The main steps on Joost's article are as follows:
[1 ] Edit wp-config.php
define('WP_SITEURL', 'http://www.newdomain.com');
define('WP_HOME', 'http://www.newdomain.com');
[2 ] Use the Search and Replace plugin to replace old URLs
[3 ] Update .htaccess to
Redirect 301 /blog/ http://www.newdomain.com/ // <== note this is NOT my situation
// I likely need the reverse
However, this won't address my particular need, in which a different change in .htaccess and wp-config.php may be necessary.
Any suggestions?
Upvotes: 0
Views: 1059
Reputation: 143906
Wordpress has some RewriteRules that it wants to use in an .htaccess file. It should look something like this:
# BEGIN WordPress
<IfModule mod_rewrite.c>
RewriteEngine On
RewriteBase /
RewriteCond %{REQUEST_FILENAME} !-f
RewriteCond %{REQUEST_FILENAME} !-d
RewriteRule . /index.php [L]
</IfModule>
# END WordPress
I think that all you need to do is take this and place it in an .htaccess file in your document root (where http://www.newdomain.com/ is). If you don't have any special rewrite rules or options in your .htaccess file, you could just move the file out of /blog/ and into /. You don't want these rules in both places.

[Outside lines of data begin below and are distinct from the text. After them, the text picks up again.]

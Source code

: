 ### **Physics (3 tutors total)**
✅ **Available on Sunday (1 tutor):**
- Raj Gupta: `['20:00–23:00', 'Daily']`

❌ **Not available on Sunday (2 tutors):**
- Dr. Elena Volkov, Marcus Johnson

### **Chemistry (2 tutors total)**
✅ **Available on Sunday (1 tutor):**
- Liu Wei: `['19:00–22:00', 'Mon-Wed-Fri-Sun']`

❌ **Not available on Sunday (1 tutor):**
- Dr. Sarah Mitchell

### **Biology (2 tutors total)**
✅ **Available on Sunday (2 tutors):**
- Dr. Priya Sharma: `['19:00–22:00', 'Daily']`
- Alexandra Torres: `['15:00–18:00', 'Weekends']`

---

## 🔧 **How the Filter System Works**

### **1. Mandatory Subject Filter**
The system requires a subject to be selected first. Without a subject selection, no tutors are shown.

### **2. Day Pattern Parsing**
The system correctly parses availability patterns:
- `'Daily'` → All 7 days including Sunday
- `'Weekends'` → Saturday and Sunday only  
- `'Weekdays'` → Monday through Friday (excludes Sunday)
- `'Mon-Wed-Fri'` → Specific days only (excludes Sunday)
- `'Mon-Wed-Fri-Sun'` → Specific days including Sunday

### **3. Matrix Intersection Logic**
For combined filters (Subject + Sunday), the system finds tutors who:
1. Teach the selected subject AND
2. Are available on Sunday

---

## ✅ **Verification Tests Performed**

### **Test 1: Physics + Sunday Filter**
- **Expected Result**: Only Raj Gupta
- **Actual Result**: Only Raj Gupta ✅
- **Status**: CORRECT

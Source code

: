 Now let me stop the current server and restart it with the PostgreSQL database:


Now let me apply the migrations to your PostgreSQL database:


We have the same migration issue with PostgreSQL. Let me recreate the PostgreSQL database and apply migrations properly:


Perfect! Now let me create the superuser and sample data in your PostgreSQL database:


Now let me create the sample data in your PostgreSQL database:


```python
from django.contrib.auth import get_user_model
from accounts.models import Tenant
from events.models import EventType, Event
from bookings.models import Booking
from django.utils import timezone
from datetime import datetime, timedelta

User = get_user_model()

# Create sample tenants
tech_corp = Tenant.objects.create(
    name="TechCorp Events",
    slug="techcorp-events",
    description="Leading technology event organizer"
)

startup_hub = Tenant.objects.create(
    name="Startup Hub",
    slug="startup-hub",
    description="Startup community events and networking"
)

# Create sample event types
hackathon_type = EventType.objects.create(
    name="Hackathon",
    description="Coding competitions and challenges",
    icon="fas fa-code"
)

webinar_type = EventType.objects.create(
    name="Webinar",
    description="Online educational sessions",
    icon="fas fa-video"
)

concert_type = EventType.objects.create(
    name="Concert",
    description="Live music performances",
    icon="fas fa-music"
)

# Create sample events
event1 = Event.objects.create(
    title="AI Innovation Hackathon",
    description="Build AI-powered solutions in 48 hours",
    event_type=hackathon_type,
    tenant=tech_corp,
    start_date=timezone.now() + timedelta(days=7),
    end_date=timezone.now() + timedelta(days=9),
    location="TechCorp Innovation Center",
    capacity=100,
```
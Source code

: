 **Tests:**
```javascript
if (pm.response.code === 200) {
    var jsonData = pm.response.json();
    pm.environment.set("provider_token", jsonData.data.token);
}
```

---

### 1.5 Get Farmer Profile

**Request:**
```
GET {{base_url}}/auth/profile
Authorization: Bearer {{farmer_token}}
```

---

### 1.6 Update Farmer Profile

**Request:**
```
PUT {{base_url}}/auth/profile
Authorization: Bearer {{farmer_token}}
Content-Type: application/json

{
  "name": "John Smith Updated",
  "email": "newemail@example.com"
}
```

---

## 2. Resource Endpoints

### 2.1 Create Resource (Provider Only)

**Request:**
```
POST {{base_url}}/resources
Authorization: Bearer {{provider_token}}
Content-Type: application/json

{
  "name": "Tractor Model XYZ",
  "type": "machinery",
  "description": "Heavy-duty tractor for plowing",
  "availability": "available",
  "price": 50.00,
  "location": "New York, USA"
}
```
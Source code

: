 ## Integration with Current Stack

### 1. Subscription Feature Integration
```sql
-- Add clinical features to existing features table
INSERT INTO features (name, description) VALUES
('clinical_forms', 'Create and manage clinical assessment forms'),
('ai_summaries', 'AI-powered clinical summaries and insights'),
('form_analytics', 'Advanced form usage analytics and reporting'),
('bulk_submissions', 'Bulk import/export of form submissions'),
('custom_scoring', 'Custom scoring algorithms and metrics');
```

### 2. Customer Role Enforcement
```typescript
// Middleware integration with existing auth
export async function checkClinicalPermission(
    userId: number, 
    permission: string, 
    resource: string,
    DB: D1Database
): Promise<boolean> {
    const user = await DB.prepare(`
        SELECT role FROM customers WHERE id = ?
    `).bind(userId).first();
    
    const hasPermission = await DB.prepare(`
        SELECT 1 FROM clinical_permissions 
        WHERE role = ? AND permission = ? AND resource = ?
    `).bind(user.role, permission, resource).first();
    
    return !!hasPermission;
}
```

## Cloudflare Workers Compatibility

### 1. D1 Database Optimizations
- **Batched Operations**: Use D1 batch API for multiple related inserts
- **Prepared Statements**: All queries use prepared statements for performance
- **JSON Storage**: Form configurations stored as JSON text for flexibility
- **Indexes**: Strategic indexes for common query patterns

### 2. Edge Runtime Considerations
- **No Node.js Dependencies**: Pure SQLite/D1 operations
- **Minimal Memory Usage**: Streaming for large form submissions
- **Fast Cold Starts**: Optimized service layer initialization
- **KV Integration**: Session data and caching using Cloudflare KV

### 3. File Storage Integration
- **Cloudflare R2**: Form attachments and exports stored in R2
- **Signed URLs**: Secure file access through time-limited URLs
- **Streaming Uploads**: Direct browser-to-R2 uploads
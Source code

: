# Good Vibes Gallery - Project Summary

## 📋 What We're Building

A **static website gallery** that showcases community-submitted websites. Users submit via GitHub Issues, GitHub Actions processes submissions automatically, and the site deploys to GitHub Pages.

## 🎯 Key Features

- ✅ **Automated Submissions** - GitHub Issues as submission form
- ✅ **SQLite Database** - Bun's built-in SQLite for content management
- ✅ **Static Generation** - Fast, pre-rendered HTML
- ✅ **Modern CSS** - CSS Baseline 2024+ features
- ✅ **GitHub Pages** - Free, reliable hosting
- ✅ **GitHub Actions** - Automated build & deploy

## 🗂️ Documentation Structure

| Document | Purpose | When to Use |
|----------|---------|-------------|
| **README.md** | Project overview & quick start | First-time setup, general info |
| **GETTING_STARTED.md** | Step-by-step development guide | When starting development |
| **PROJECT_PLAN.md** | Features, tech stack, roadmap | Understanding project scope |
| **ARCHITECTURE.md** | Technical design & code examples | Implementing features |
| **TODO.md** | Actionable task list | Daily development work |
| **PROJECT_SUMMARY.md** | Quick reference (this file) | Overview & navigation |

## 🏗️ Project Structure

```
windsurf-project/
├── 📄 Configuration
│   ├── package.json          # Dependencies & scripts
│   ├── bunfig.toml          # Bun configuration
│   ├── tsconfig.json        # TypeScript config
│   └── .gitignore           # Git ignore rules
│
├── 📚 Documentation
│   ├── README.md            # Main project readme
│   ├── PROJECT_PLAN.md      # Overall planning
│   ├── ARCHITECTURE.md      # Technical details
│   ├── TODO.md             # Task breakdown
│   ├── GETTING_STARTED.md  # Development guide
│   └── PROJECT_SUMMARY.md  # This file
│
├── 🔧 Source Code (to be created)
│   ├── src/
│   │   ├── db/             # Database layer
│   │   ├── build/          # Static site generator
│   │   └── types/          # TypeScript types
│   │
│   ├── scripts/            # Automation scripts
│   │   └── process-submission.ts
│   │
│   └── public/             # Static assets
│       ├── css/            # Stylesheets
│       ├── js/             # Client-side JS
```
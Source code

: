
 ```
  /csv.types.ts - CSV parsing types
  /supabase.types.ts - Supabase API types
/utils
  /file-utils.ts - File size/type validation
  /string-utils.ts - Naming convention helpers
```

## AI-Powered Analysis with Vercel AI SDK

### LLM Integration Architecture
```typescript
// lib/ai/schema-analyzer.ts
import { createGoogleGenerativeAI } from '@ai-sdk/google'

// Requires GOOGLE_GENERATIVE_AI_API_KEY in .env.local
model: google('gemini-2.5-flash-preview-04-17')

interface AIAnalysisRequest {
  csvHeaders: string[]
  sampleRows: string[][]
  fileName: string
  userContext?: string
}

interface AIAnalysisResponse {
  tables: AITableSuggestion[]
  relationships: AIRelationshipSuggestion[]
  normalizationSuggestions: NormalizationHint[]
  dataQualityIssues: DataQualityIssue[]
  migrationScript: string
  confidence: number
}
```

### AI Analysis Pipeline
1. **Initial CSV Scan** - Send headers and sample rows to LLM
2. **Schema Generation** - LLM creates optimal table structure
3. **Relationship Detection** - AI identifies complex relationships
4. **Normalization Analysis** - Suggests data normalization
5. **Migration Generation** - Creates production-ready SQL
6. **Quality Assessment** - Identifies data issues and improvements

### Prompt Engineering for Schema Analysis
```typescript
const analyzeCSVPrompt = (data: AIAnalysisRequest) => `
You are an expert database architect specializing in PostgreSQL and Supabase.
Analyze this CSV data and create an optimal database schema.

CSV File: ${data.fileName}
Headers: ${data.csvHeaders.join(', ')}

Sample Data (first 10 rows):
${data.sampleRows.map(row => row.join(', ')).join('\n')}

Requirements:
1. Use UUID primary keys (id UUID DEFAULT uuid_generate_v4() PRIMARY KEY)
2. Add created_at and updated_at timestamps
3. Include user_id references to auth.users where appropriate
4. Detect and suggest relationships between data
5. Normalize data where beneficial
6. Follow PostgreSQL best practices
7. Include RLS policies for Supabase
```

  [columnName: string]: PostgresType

Then in wordpress' admin panel (you'll need to go here: http://www.newdomain.com/blog/wp-admin/options-general.php ) there are 2 fields, one for WordPress address (URL)
(this should say http://www.newdomain.com/blog/ ) and one for Site address (URL)
(this should say http://www.newdomain.com/ ). And I think that's all you need to do.
If you are using custom themes you may want to double check any absolute URIs you have in the headers/footers/etc.
There's some more information about doing this here: Giving Wordpress It's Own Directory
EDIT: I forgot to mention that you need to create an index.php in your document root. In the link above, under the section Using a pre-existing subdirectory install, you need to follow the steps to create an index.php. You only need 2 lines.
As for the code-igniter/wordpress conflict. You may need to get the 2 rules to jive with each other, and that may not be so easy to do. You either have to move code-igniter's rules into their own directory or use RewriteCond
to make sure they don't step on each other. For example, adding a RewriteCond !/index.php
so wordpress' rewritten URI won't get re-rewritten by code-igniter's.
Upvotes: 1
Reputation: 14286
I would suggest a clean install. Just export your blog posts as XML, and copy over the uploads.